Decisão da justiça determina acesso da CNV às folhas de alterações de coronel vinculado à repressão política

casa da morte

Casa da Morte, centro de tortura clandestino em Petrópolis, no Rio de Janeiro.

A desembargadora federal Vera Lúcia Lima, da oitava turma do Tribunal Regional Federal da 2ª Região (Rio de Janeiro) aceitou recurso da Advocacia Geral da União e determinou a suspensão dos efeitos da liminar obtida pela viúva do coronel reformado do Exército, Cyro Guedes Etchegoyen, que proibia o acesso da Comissão Nacional da Verdade à folha de alterações do militar, que integrou o Centro de Informações do Exército e teria comandado, segundo depoimento do coronel Paulo Malhães, a implementação da Casa da Morte, centro de tortura clandestino em Petrópolis, no Rio de Janeiro.

Em setembro de 2014, a CNV obteve junto ao Ministério da Defesa e comandos militares acesso a informações de folhas de alterações de militares da Marinha, Exército e Aeronáutica, com o objetivo de esclarecer graves violações de direitos humanos e identificar estruturas e locais associados a essas violações. Em consonância com o disposto na Lei de Acesso à Informação, a disponibilização dessas informações foi realizado mediante metodologia acordada entre a CNV e o Ministério da Defesa, que assegurou a proteção de informações pessoais, sem prejuízo do acesso a informações administrativas essenciais para o cumprimento dos objetivos da Comissão Nacional da Verdade.

No final de agosto deste ano, contudo, a viúva do Coronel Etchegoyen, Mary Alves da Cunha Etchegoyen, ingressou na 12ª Vara Federal do Rio de Janeiro com ação ordinária com pedido de liminar para que não fossem entregues à CNV a folha de alterações de seu falecido marido. Segundo a petição apresentada, o objetivo da ação era “preservar a memória do seu marido, seu direito personalíssimo à imagem, honra e dignidade”.

A liminar foi concedida pelo juízo de primeira instância e a CNV recorreu por meio de um agravo de instrumento interposto pela Procuradoria Regional da União (AGU), alegando, em síntese, o uso de seu poder de requisição, previsto pela lei 12528/2011, a natureza administrativa (não pessoal) das folhas de alterações e que a CNV e o Ministério da Defesa acordaram “um rigoroso procedimento de acesso às folhas de alterações, garantindo que os dados extremamente pessoais não fossem disponibilizados”.

As folhas de alterações são documentos, de responsabilidade da organização militar, destinados ao registro semestral das alterações relativas aos militares da ativa, como mudança de posto, promoções, recebimento de diárias para deslocamento, publicadas nos boletins internos das forças em que atuaram os militares.

As folhas de alterações foram entregues à CNV após parecer jurídico elaborado este ano pelo Ministério da Defesa que concluiu que as folhas de alterações trazem informações sobre assentos funcionais que são, essencialmente, “de natureza administrativa e não pessoais”.

Antes de conceder o efeito suspensivo, a desembargadora Vera Lúcia pediu o parecer do Ministério Público Federal.

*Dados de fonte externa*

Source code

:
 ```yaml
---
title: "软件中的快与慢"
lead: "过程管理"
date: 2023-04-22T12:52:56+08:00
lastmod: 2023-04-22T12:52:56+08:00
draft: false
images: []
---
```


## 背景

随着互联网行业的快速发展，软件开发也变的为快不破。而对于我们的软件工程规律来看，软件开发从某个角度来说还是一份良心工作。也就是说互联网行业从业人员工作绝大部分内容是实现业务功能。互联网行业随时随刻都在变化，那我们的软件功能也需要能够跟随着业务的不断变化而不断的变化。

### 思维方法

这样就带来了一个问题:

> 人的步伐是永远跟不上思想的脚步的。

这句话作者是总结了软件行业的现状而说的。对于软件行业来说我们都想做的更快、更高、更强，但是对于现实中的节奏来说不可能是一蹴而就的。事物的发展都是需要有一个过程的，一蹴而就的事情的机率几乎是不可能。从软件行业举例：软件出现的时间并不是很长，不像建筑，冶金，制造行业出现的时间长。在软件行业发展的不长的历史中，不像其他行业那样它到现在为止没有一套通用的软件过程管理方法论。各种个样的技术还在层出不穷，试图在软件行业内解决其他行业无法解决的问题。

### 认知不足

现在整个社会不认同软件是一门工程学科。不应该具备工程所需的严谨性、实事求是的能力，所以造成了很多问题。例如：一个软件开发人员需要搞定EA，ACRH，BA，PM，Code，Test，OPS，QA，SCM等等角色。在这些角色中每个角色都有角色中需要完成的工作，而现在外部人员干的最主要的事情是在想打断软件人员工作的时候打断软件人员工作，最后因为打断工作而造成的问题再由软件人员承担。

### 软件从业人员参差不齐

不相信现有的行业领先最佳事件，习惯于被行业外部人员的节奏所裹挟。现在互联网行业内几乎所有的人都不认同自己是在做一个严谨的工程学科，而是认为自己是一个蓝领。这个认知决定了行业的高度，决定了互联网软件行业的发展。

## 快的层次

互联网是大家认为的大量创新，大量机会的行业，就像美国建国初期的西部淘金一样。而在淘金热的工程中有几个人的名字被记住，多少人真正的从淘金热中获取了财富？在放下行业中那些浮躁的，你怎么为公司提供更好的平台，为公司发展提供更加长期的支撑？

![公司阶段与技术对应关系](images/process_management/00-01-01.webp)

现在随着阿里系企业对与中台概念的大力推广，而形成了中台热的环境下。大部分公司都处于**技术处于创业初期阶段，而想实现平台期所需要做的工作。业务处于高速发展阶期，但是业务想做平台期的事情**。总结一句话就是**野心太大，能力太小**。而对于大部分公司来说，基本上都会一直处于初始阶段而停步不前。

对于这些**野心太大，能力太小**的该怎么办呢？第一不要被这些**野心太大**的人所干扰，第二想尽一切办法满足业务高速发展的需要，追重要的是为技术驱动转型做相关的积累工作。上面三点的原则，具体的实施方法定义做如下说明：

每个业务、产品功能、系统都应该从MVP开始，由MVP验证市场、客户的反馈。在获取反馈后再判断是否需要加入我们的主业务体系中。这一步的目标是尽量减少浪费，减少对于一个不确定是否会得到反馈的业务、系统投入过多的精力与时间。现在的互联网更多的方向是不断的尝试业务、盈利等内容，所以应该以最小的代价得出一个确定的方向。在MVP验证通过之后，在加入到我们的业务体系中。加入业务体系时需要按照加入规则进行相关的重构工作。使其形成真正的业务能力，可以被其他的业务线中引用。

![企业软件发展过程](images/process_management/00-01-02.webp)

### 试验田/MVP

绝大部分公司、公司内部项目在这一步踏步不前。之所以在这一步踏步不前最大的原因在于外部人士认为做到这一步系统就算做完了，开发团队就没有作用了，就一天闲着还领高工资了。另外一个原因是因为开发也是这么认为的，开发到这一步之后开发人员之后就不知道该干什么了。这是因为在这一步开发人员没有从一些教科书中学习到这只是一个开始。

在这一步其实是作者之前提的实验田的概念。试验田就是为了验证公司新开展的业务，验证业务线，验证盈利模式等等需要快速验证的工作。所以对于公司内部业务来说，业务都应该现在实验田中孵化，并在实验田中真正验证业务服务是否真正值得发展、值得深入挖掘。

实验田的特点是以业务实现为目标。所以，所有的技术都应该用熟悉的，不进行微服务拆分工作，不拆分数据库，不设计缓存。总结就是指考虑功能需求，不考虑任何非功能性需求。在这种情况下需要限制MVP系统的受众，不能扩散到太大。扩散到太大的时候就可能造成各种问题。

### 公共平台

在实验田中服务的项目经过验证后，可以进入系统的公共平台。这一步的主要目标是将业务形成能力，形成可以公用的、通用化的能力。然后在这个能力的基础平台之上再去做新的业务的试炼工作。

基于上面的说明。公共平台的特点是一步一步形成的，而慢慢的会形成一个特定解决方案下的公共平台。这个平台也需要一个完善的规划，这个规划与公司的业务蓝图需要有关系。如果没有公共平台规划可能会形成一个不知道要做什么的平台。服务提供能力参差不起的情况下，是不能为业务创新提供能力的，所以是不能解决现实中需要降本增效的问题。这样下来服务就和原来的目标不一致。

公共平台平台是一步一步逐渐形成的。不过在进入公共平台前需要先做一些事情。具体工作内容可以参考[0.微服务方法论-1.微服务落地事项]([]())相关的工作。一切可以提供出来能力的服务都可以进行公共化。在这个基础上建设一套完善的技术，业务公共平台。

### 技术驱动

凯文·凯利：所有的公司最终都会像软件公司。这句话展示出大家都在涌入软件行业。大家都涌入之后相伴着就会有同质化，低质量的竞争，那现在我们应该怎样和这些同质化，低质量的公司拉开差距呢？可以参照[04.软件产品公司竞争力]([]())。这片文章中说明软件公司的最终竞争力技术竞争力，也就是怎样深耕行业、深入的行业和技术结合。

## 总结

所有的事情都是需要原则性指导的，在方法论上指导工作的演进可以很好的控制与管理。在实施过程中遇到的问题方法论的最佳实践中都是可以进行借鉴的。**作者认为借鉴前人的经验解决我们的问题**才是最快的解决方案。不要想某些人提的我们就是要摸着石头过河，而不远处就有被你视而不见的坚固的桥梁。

O procurador regional da República Aluísio Firmo Guimarães da Silva, da Procuradoria Regional da República da 2ª Região, em detalhado parecer, emitido no último dia 14, afirma que a “gravidade dos fatos apurados pela CNV justifica os poderes a ela conferidos, inclusive, documentos sigilosos”.

O procurador lembrou ainda que, independentemente das previsões legais de respeito à intimidade que devem ser preservadas pelos órgãos públicos, o artigo 21 da Lei de Acesso à Informação (lei 12527/2011), promulgada no mesmo dia em que foi instalada a Comissão Nacional da Verdade, prevê o acesso irrestrito a informações ligadas às graves violações de direitos humanos praticadas por agentes públicos ou a mando de autoridades públicas.

Por fim, o procurador regional da República afirmou que há provas suficientes para justificar o pedido das folhas de alterações de Etchegoyen, uma vez que, em depoimento à CNV em março deste ano, o coronel reformado do Exército Paulo Malhães, que atuou na Casa da Morte de Petrópolis, afirmou que o chefe da casa era  o chefe de contrainformações. Ao ser indagado quem era esse chefe, Malhães indicou Etchegoyen e disse que ele frequentava a casa eventualmente e que usava o codinome de dr. Bruno.